● What is being asked
Copy each line below word for word and drop every image.

+===+

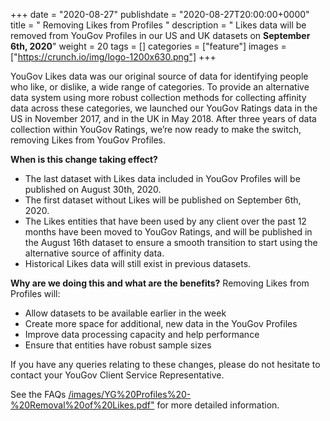 +++
date = "2020-08-27"
publishdate = "2020-08-27T20:00:00+0000"
title = " Removing Likes from Profiles "
description = " Likes data will be removed from YouGov Profiles in our US and UK datasets on **September 6th, 2020**"
weight = 20
tags = []
categories = ["feature"]
images = ["https://crunch.io/img/logo-1200x630.png"]
+++


YouGov Likes data was our original source of data for identifying people who like, or dislike, a wide range of categories. To provide an alternative data system using more robust collection methods for collecting affinity data across these categories, we launched our YouGov Ratings data in the US in November 2017, and in the UK in May 2018. After three years of data collection within YouGov Ratings, we’re now ready to make the switch, removing Likes from YouGov Profiles.


**When is this change taking effect?** 
- The last dataset with Likes data included in YouGov Profiles will be published on August 30th, 2020. 
- The first dataset without Likes will be published on September 6th, 2020.
- The Likes entities that have been used by any client over the past 12 months have been moved to YouGov Ratings, and will be published in the August 16th dataset to ensure a smooth transition to start using the alternative source of affinity data.
- Historical Likes data will still exist in previous datasets.

**Why are we doing this and what are the benefits?**
Removing Likes from Profiles will:
- Allow datasets to be available earlier in the week
- Create more space for additional, new data in the YouGov Profiles
- Improve data processing capacity and help performance 
- Ensure that entities have robust sample sizes

If you have any queries relating to these changes, please do not hesitate to contact your YouGov Client Service Representative. 

See the FAQs [/images/YG%20Profiles%20-%20Removal%20of%20Likes.pdf"](here) for more detailed information.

+===+

● Reply to the exercise
 +++
date = "2020-08-27"
publishdate = "2020-08-27T20:00:00+0000"
title = " Removing Likes from Profiles "
description = " Likes data will be removed from YouGov Profiles in our US and UK datasets on **September 6th, 2020**"
weight = 20
tags = []
categories = ["feature"]
images = ["https://crunch.io/img/logo-1200x630.png"]
+++


YouGov Likes data was our original source of data for identifying people who like, or dislike, a wide range of categories. To provide an alternative data system using more robust collection methods for collecting affinity data across these categories, we launched our YouGov Ratings data in the US in November 2017, and in the UK in May 2018. After three years of data collection within YouGov Ratings, we’re now ready to make the switch, removing Likes from YouGov Profiles.


**When is this change taking effect?** 
- The last dataset with Likes data included in YouGov Profiles will be published on August 30th, 2020. 
- The first dataset without Likes will be published on September 6th, 2020.
- The Likes entities that have been used by any client over the past 12 months have been moved to YouGov Ratings, and will be published in the August 16th dataset to ensure a smooth transition to start using the alternative source of affinity data.
- Historical Likes data will still exist in previous datasets.

**Why are we doing this and what are the benefits?**
Removing Likes from Profiles will:
- Allow datasets to be available earlier in the week
- Create more space for additional, new data in the YouGov Profiles
- Improve data processing capacity and help performance 
- Ensure that entities have robust sample sizes

If you have any queries relating to these changes, please do not hesitate to contact your YouGov Client Service Representative. 

See the FAQs [/images/YG%20Profiles%20-%20Removal%20of%20Likes.pdf"](here) for more detailed information.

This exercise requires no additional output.